Two generations of a family: a Syrian mother, a Lebanese father and three children.  The Nasr family are split between Beirut and the USA, but their father’s ancestral home in Beirut has anchored them.  When his father dies, Idris Nasr decides to sell the house.  His wife Mazna insists that the family reunite in Beirut.  She opposes the sale and wants son Mimi (Marwan) and daughter Ava to travel to Beirut, where their sister Naj lives, to try to save the house.

‘Grief will make you do crazy things.’

Everyone does as Mazna requests (who could resist the pressure she applies?), and we learn about the past, about the secrets that each holds close.  Typical family tensions are underlined (and relationships sometimes undermined) by the past, by war, religious differences, and regrets.

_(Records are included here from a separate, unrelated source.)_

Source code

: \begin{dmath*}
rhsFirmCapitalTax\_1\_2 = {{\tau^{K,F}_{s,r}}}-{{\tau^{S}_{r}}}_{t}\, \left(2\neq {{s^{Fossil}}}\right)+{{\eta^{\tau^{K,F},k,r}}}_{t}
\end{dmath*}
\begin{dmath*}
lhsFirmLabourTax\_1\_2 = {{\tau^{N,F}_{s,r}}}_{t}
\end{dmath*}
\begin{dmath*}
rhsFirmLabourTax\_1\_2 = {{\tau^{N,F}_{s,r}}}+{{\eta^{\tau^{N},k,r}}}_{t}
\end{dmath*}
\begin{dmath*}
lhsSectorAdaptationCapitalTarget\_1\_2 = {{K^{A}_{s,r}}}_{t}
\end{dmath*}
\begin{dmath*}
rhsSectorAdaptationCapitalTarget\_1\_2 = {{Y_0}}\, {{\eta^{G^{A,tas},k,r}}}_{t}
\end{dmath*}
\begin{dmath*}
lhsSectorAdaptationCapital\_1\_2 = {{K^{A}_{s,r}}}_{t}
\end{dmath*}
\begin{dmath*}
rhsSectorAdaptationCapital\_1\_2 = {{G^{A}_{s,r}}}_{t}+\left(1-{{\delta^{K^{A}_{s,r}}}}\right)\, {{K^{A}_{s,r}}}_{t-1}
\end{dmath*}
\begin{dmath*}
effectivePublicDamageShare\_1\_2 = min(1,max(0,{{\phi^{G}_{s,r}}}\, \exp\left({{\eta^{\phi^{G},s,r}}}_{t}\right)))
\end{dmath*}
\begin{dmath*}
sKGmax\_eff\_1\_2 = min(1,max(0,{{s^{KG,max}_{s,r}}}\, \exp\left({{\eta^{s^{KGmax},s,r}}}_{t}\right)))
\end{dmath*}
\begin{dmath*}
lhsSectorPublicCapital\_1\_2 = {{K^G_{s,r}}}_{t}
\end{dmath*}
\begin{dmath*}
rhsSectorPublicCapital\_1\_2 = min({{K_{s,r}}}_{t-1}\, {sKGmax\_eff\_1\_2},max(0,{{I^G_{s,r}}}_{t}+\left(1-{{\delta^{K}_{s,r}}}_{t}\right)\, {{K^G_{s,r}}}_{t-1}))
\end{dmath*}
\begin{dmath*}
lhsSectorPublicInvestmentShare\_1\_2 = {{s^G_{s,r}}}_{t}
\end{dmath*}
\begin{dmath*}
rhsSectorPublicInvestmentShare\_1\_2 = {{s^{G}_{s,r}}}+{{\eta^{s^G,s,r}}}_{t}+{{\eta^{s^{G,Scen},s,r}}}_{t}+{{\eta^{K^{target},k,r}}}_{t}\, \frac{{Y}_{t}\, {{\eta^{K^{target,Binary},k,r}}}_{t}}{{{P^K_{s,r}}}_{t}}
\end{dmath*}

We learn of Mazna’s dreams and disappointments, of a life straddling two cultures and being unable to settle completely in either.  The pace is slow, each character’s story unfolds gradually.  Beirut is not the same city that Idris and Mazna left and, without their grandfather, it holds different memories for Ava and Mimi.  Naj lives in Beirut and her life is complicated.

Through these characters, we see the dislocation caused by war and by migration, and the disconnect between dreams and reality.  Ms Alyan brings her characters to life: flawed and vulnerable as they map their own relationships and spaces.

‘The sun has set now, and whatever light is left is dying, leaving to be reclaimed tomorrow.’

I loved this novel.

Note: My thanks to NetGalley and Houghton Mifflin Harcourt for providing me with a free electronic copy of this book for review purposes.